The group found that consumers have 38% less purchasing power than seven years agoas inflation growth has reached 40%.
DebtBusters also found that consumers must spend around 65% of their take-home pay to service their debt.
“Those taking home R20,000 or more per month need to use 70% of their income towards debt repayments.”
StatsSA’s latest quarterly employment survey states that the average salary in South Africa is R26,032 a month.
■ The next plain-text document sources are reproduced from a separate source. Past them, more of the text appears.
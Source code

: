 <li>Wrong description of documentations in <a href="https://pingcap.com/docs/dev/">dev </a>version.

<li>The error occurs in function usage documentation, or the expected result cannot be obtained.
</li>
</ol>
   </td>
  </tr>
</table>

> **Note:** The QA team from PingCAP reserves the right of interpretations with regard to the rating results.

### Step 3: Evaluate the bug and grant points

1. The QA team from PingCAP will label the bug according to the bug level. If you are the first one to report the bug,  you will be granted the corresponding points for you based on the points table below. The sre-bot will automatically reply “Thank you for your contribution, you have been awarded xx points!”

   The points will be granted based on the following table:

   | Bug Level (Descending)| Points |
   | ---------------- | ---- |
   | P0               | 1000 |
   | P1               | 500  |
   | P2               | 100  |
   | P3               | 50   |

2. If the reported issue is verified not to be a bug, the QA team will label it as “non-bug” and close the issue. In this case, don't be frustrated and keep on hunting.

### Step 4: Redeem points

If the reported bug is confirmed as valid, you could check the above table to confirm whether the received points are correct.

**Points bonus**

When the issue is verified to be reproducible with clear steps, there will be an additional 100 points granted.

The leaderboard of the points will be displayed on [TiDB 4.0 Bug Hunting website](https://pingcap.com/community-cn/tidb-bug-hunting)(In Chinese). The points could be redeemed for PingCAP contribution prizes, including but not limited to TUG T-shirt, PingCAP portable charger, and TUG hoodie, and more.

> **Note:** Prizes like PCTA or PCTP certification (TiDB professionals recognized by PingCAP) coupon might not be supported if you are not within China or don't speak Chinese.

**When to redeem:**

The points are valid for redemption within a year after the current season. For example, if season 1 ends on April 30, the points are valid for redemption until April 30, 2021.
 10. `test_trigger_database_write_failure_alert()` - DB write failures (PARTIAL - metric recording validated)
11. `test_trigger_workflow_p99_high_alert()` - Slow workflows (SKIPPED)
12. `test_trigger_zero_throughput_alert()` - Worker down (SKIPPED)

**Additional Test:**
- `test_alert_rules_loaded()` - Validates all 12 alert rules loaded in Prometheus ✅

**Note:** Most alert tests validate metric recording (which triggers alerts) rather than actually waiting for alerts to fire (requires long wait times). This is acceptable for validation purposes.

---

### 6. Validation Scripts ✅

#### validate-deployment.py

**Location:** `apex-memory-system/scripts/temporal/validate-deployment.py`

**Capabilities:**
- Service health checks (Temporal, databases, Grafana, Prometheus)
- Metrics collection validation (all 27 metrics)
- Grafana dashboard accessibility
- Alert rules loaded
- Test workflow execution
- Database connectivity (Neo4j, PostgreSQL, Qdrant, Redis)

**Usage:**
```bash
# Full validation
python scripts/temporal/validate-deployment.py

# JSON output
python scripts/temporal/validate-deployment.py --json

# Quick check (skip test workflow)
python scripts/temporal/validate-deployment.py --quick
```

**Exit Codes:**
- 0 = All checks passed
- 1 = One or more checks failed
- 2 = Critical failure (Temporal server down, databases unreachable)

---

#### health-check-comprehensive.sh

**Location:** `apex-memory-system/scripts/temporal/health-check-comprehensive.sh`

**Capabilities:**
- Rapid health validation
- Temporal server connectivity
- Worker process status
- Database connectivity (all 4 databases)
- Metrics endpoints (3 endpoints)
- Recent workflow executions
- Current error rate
According to the University of Cape Town’s Liberty Institute of Strategic Marketing – earning roughly R22,000 makes a household middle class.
DebtBusters raised concern over the high levels of unsecured debt, with the average increasing by 30% since 2016; however, for people taking home more than R20,000, it was 67%.
“Although the volume of unsecured loans had declined by 13% since 2016, the average loan size had grown by 34%. This indicates that although the lending-risk appetite is not back to pre-pandemic levels, larger loans were being granted to the same number of consumers,” said the group.
The graph below illustrates the debt-to-net income ratio for different earning brackets:
The main sources of debt for consumers continue to be large assets, including bond repayments and vehicle asset financing.
DebtBusters said that starting from Q2 2020, average interest rates for bonds and vehicle finance started to decrease, thanks to multiple interest rate reductions by the South African Reserve Bank (SARB).
This ushered many consumers to purchase vehicles and homes at attractive interest rates, DebtBusters said.
“As interest rates started to increase in late 2021, these consumers have started to feel the increasing burden of servicing asset-linked debt: average interest rate for a bond went from 8.3% in Q4 2020 to 11.4% in Q1 2023, and more asset debt has been restructured as part of debt counselling during this period,” noted the group.
The pain is not over yet for middle-class South Africans, with the South African Reserve Bank expected by analysts and economics to hike interest rates again this month to try and cool stubbornly high inflation.
The most recent decision from SARB’s Monetary Policy Committee (MPC), in late March, saw a surprising move to hike interest rates by 50 basis points. This hike took the repo rate to 7.75% and the prime lending rate to 11.25% – a 14-year high.